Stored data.
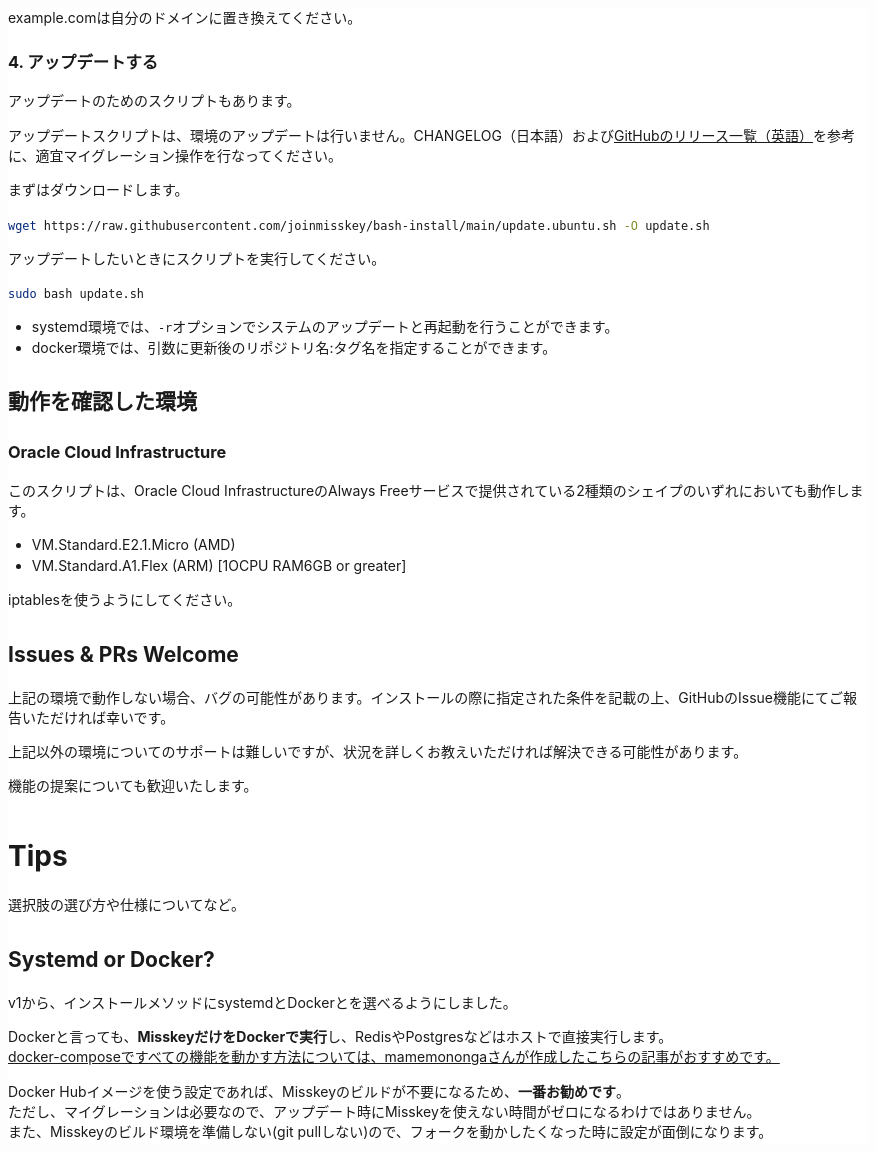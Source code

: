 example.comは自分のドメインに置き換えてください。

### 4. アップデートする
アップデートのためのスクリプトもあります。

アップデートスクリプトは、環境のアップデートは行いません。CHANGELOG（日本語）および[GitHubのリリース一覧（英語）](https://github.com/joinmisskey/bash-install/releases)を参考に、適宜マイグレーション操作を行なってください。

まずはダウンロードします。

```sh
wget https://raw.githubusercontent.com/joinmisskey/bash-install/main/update.ubuntu.sh -O update.sh
```

アップデートしたいときにスクリプトを実行してください。

```sh
sudo bash update.sh
```

- systemd環境では、`-r`オプションでシステムのアップデートと再起動を行うことができます。
- docker環境では、引数に更新後のリポジトリ名:タグ名を指定することができます。

## 動作を確認した環境

### Oracle Cloud Infrastructure

このスクリプトは、Oracle Cloud InfrastructureのAlways Freeサービスで提供されている2種類のシェイプのいずれにおいても動作します。

- VM.Standard.E2.1.Micro (AMD)
- VM.Standard.A1.Flex (ARM) [1OCPU RAM6GB or greater]

iptablesを使うようにしてください。

## Issues & PRs Welcome
上記の環境で動作しない場合、バグの可能性があります。インストールの際に指定された条件を記載の上、GitHubのIssue機能にてご報告いただければ幸いです。

上記以外の環境についてのサポートは難しいですが、状況を詳しくお教えいただければ解決できる可能性があります。

機能の提案についても歓迎いたします。

# Tips
選択肢の選び方や仕様についてなど。

## Systemd or Docker?
v1から、インストールメソッドにsystemdとDockerとを選べるようにしました。

Dockerと言っても、**MisskeyだけをDockerで実行**し、RedisやPostgresなどはホストで直接実行します。  
[docker-composeですべての機能を動かす方法については、mamemonongaさんが作成したこちらの記事がおすすめです。](https://gist.github.com/mamemomonga/5549bb69cad8e5618e5527593d4890e0)

Docker Hubイメージを使う設定であれば、Misskeyのビルドが不要になるため、**一番お勧めです**。  
ただし、マイグレーションは必要なので、アップデート時にMisskeyを使えない時間がゼロになるわけではありません。  
また、Misskeyのビルド環境を準備しない(git pullしない)ので、フォークを動かしたくなった時に設定が面倒になります。
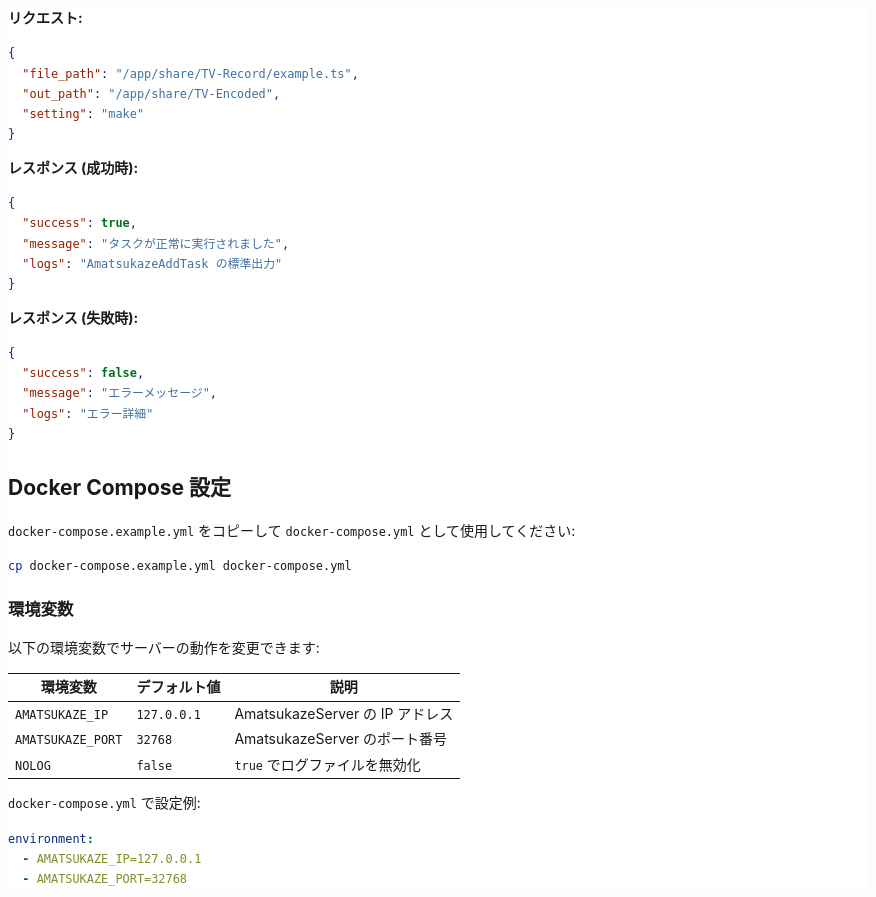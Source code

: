 **リクエスト:**

```json
{
  "file_path": "/app/share/TV-Record/example.ts",
  "out_path": "/app/share/TV-Encoded",
  "setting": "make"
}
```

**レスポンス (成功時):**

```json
{
  "success": true,
  "message": "タスクが正常に実行されました",
  "logs": "AmatsukazeAddTask の標準出力"
}
```

**レスポンス (失敗時):**

```json
{
  "success": false,
  "message": "エラーメッセージ",
  "logs": "エラー詳細"
}
```

## Docker Compose 設定

`docker-compose.example.yml` をコピーして `docker-compose.yml` として使用してください:

```bash
cp docker-compose.example.yml docker-compose.yml
```

### 環境変数

以下の環境変数でサーバーの動作を変更できます:

| 環境変数          | デフォルト値 | 説明                            |
| ----------------- | ------------ | ------------------------------- |
| `AMATSUKAZE_IP`   | `127.0.0.1`  | AmatsukazeServer の IP アドレス |
| `AMATSUKAZE_PORT` | `32768`      | AmatsukazeServer のポート番号   |
| `NOLOG`           | `false`      | `true` でログファイルを無効化   |

`docker-compose.yml` で設定例:

```yaml
environment:
  - AMATSUKAZE_IP=127.0.0.1
  - AMATSUKAZE_PORT=32768
```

Assignment. Out of the data above, transcribe exactly and only the lines starting with the line that has "まずはダウンロードします。" and going on through the line that has "## Issues & PRs Welcome", both included.

Response for this exercise.
まずはダウンロードします。

```sh
wget https://raw.githubusercontent.com/joinmisskey/bash-install/main/update.ubuntu.sh -O update.sh
```

アップデートしたいときにスクリプトを実行してください。

```sh
sudo bash update.sh
```

- systemd環境では、`-r`オプションでシステムのアップデートと再起動を行うことができます。
- docker環境では、引数に更新後のリポジトリ名:タグ名を指定することができます。

## 動作を確認した環境

### Oracle Cloud Infrastructure

このスクリプトは、Oracle Cloud InfrastructureのAlways Freeサービスで提供されている2種類のシェイプのいずれにおいても動作します。

- VM.Standard.E2.1.Micro (AMD)
- VM.Standard.A1.Flex (ARM) [1OCPU RAM6GB or greater]

iptablesを使うようにしてください。

## Issues & PRs Welcome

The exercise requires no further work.